「9.7型 iPad (2017)」と「10.5型 iPad Pro」、より安定して性能を発揮するのはどちらか統計分析する
・iPad Pro 10.5(2017)
「9.7インチ iPad 2017年モデル」と「10.5インチ iPad Pro 2017年モデル」。
どちらもユーザー評価ないしレビュー評価の高い、優れたタブレットですが、実際の使用において、どちらがより安定した動作を示してくれるのでしょうか。
そのことを検証するために、今回、ベンチマークソフト GeekBench 4 のベンチマークスコアから「安定度(変動係数)」を求めました。ベンチマークスコアの標準偏差(ばらつきを示す「分散」の2分の1乗)をスコアの平均値で割ることで、この安定度(変動係数)を求めることができます。
- 「安定度(変動係数)」=標準偏差 (「分散」の2分の1乗)÷ 平均値
この変動係数の値を比べることで、平均値が異なるベンチマークスコアのような値においても、相対的にスコアのバラつきを比較することが可能です。

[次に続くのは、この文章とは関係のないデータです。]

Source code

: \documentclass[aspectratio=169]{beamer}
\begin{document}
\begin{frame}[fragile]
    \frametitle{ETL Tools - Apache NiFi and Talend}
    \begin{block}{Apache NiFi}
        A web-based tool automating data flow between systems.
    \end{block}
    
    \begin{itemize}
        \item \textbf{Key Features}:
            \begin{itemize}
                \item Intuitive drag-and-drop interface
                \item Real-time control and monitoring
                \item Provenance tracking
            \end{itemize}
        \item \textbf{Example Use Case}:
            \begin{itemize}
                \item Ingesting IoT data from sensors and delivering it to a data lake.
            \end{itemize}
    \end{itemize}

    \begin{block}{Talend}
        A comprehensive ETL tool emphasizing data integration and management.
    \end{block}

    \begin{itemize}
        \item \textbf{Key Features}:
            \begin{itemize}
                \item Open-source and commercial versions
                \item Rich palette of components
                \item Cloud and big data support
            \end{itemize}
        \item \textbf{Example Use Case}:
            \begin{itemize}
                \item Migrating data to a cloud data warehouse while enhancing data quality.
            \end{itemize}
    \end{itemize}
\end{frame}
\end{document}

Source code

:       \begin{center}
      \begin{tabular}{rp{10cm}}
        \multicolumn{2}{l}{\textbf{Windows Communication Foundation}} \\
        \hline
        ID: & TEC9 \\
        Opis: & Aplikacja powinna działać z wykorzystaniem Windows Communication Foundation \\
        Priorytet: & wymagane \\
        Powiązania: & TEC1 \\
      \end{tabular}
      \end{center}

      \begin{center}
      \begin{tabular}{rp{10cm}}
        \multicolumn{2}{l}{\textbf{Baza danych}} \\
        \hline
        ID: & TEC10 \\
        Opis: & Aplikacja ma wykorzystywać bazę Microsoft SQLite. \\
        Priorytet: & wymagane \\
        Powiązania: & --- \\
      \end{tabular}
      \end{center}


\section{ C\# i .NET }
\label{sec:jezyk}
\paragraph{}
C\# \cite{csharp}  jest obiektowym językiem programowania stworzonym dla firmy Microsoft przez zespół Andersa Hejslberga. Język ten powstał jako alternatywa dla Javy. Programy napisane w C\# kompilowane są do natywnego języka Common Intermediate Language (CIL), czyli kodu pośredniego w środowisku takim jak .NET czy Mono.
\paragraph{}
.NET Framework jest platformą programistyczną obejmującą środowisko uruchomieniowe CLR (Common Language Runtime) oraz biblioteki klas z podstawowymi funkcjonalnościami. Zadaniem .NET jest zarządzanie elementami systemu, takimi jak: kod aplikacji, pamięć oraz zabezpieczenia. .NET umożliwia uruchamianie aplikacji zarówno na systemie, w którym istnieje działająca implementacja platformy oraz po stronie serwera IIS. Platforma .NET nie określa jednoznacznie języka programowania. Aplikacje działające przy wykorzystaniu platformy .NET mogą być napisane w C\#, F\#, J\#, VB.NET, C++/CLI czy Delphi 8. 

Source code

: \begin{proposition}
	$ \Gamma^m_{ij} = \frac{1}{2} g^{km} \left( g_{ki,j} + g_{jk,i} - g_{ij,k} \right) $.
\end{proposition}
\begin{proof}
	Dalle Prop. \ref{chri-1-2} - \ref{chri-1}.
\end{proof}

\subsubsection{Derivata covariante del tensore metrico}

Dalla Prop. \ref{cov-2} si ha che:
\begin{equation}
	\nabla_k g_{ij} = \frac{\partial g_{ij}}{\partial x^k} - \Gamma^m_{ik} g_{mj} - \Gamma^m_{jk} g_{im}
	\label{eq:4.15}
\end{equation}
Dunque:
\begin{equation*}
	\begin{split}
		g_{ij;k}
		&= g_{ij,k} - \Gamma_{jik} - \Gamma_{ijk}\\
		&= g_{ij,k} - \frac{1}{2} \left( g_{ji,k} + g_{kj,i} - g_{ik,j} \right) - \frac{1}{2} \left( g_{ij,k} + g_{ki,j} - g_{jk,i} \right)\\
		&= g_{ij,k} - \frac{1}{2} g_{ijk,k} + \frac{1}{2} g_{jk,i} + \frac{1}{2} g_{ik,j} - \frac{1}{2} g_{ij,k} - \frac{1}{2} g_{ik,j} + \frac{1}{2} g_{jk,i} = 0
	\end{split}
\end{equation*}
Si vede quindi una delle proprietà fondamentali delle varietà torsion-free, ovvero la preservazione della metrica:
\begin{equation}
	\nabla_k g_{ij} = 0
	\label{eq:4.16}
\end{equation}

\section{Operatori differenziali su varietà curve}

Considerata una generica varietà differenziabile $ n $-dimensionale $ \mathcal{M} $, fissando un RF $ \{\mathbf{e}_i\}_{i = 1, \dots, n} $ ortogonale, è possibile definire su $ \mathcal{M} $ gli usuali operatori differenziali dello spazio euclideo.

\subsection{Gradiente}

そしてバラつきが小さい端末は、「より性能が安定している」と解釈することができます。
平均値 | 標準偏差 | 変動係数 | |
iPad Pro 10.5 | 9162.000 | 621.376 | 0.0678 |
iPad 9.7型(2017) | 4432.200 | 16.185 | 0.0037 |
※求めたスコアは「GeekBench4 マルチコアスコア」。サンプルサイズ(データの個数)は10
上記結果から、平均スコアに対して「iPad Pro 10.5」の方が相対的にばらつきが大きく、それゆえiPad 9.7型 (2017) のほうが安定した性能を示していることが分かります。
・「性能が優れているのはiPad Pro」と言えるか
さて上の結果からわかるとおり、GeekBench4 の平均スコアが勝っていたのは「iPad Pro 10.5」のほうでした。

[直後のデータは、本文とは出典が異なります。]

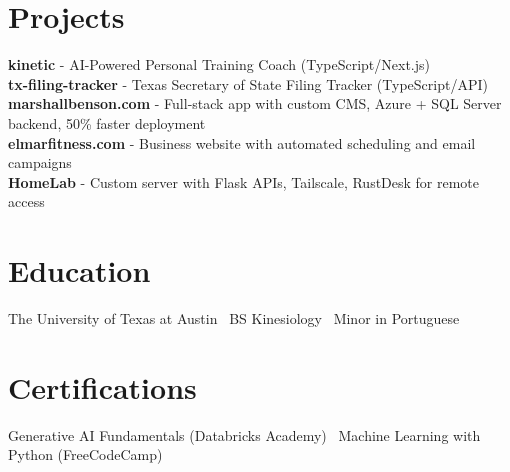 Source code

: \documentclass[letterpaper,10pt]{article}
\begin{document}
\section*{Projects}
\textbf{kinetic} - AI-Powered Personal Training Coach (TypeScript/Next.js) \\
\textbf{tx-filing-tracker} - Texas Secretary of State Filing Tracker (TypeScript/API) \\
\textbf{marshallbenson.com} - Full-stack app with custom CMS, Azure + SQL Server backend, 50\% faster deployment \\
\textbf{elmarfitness.com} - Business website with automated scheduling and email campaigns \\
\textbf{HomeLab} - Custom server with Flask APIs, Tailscale, RustDesk for remote access

\section*{Education}
The University of Texas at Austin \textbar\ BS Kinesiology \textbar\ Minor in Portuguese 

\section*{Certifications}
Generative AI Fundamentals (Databricks Academy) \textbar\ Machine Learning with Python (FreeCodeCamp) 
\end{document}
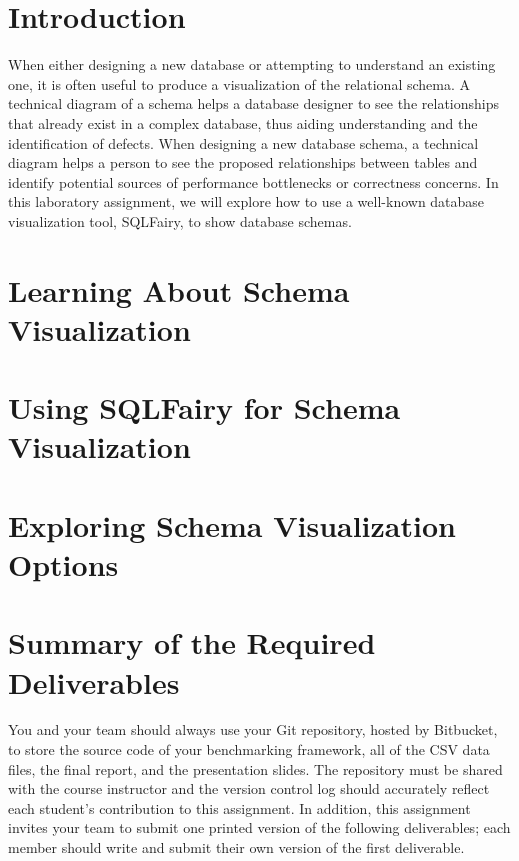 


\usepackage[compact]{titlesec}



\section*{Introduction}

When either designing a new database or attempting to understand an existing one, it is often useful to produce a
visualization of the relational schema.  A technical diagram of a schema helps a database designer to see the
relationships that already exist in a complex database, thus aiding understanding and the identification of defects.
When designing a new database schema, a technical diagram helps a person to see the proposed relationships between
tables and identify potential sources of performance bottlenecks or correctness concerns. In this laboratory assignment,
we will explore how to use a well-known database visualization tool, SQLFairy, to show database schemas.

\section*{Learning About Schema Visualization}

\section*{Using SQLFairy for Schema Visualization}

\section*{Exploring Schema Visualization Options}
\vspace*{-.2in}



\section*{Summary of the Required Deliverables}

You and your team should always use your Git repository, hosted by Bitbucket, to store the source code of your
benchmarking framework, all of the CSV data files, the final report, and the presentation slides. The repository must be
shared with the course instructor and the version control log should accurately reflect each student's contribution to
this assignment. In addition, this assignment invites your team to submit one printed version of the following
deliverables; each member should write and submit their own version of the first deliverable. 

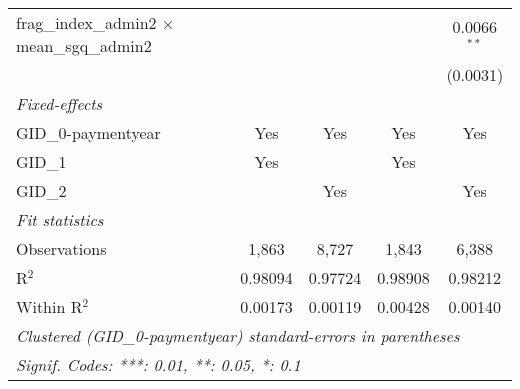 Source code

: \begin{tabular}{lcccc}
   frag\_index\_admin2 $\times$ mean\_sgq\_admin2      &              &                &          & 0.0066$^{**}$\\   
                                                       &              &                &          & (0.0031)\\   
   \midrule
   \emph{Fixed-effects}\\
   GID\_0-paymentyear                                  & Yes          & Yes            & Yes      & Yes\\  
   GID\_1                                              & Yes          &                & Yes      & \\  
   GID\_2                                              &              & Yes            &          & Yes\\  
   \midrule
   \emph{Fit statistics}\\
   Observations                                        & 1,863        & 8,727          & 1,843    & 6,388\\  
   R$^2$                                               & 0.98094      & 0.97724        & 0.98908  & 0.98212\\  
   Within R$^2$                                        & 0.00173      & 0.00119        & 0.00428  & 0.00140\\  
   \midrule \midrule
   \multicolumn{5}{l}{\emph{Clustered (GID\_0-paymentyear) standard-errors in parentheses}}\\
   \multicolumn{5}{l}{\emph{Signif. Codes: ***: 0.01, **: 0.05, *: 0.1}}\\
\end{tabular}
\par\endgroup


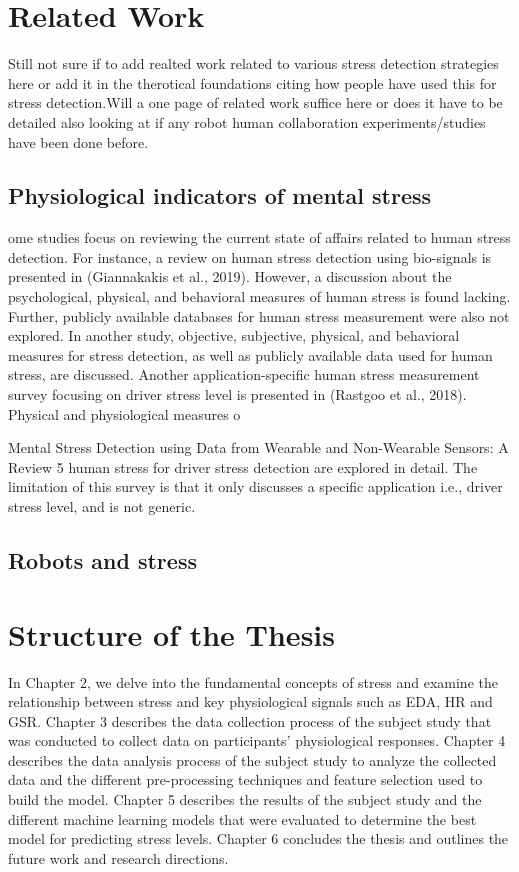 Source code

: \section{Related Work}
Still not sure if to add realted work related to various  stress detection strategies here or add it in the therotical foundations citing how people have used this for stress detection.Will a one page of related work suffice here or does  it have to be detailed also looking at if any robot human collaboration experiments/studies have been done before.
\subsection*{Physiological indicators of mental stress}
ome studies focus on reviewing the current state of affairs related to human stress detection. For instance, a review on human stress detection using bio-signals is presented in (Giannakakis et al., 2019). However, a discussion about the psychological, physical, and behavioral measures of human stress is found lacking. Further, publicly available databases for human stress measurement were also not explored. In another study, objective, subjective, physical, and behavioral measures for stress detection, as well as publicly available data used for human stress, are discussed. Another application-specific human stress measurement survey focusing on driver stress level is presented in (Rastgoo et al., 2018). Physical and physiological measures o

Mental Stress Detection using Data from Wearable and Non-Wearable Sensors: A Review 5 human stress for driver stress detection are explored in detail. The limitation of this survey is that it only discusses a specific application i.e., driver stress level, and is not generic.

\subsection*{Robots and stress}



\section{Structure of the Thesis}
  In Chapter 2, we delve into the fundamental concepts of stress and examine the relationship between stress and key physiological signals such as \gls{EDA}, \gls{HR} and \gls{GSR}. Chapter 3 describes the data collection process of the subject study that was conducted to collect data on participants' physiological responses. Chapter 4 describes the data analysis process of the subject study  to analyze the collected data and the different pre-processing techniques and feature selection used to build the model. Chapter 5 describes the results of the subject study and the different machine learning models that were evaluated to determine the best model for predicting stress levels. Chapter 6 concludes the thesis and outlines the future work and research directions.
  

  
 
  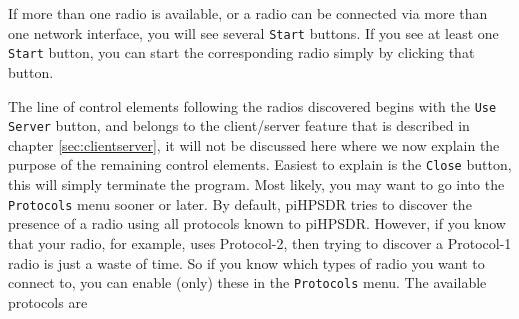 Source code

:\documentclass[12pt]{book}
\def\rett#1{\texttt{\color{red}#1}}
\def\pH{pi\-HPSDR\xspace}
\begin{document}
If more than one radio is available, or a radio can be connected via more than one network interface,
you will see several \rett{Start} buttons.
If you see at least one \rett{Start} button, you can start the corresponding radio simply
by clicking that button.

The line of control elements following the radios discovered begins with the \rett{Use Server} button,
and belongs to the
client/server feature that is described in chapter \ref{sec:clientserver}, it will not be discussed
here where we now explain the purpose of the remaining control elements.
 Easiest to explain is the \rett{Close} button, this will simply terminate
the program. Most likely, you may want to go into the \rett{Protocols} menu sooner or later.
By default, \pH tries to discover the presence of a radio using all protocols known to \pH. However,
if you know that your radio, for example, uses Protocol-2, then trying to discover a Protocol-1
radio is just a waste of time. So if you know which types of radio you want to connect to, you can enable
(only) these in the \rett{Protocols} menu. The available protocols are
\end{document}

とはいえ、この結果は「iPad Pro 10.5のが性能が勝っている」ことを意味するでしょうか?
どういうことかと言いますと、iPad Proのベンチマーク計測において「たまたまスコアが高い(低い)ものが続いだけの”まぐれ当たり”」ということがあり得るからです。
そのため2機種の平均値そのものに統計的有意差がある、すなわち性能に差があることを調べるため、統計検定の一種である t検定 を行ないました。
結果、有意水準1%において統計的有意差がありました(有意差がある)。
よって「iPad Pro 10.5の方が、ピーク性能が優れている」と言え、結局「iPad Proのほうが9.7インチiPad(2018)より性能が優れている 」と言えることができます。
次回は「9.7インチ iPad 2018年モデル」を対象にしたいと思います。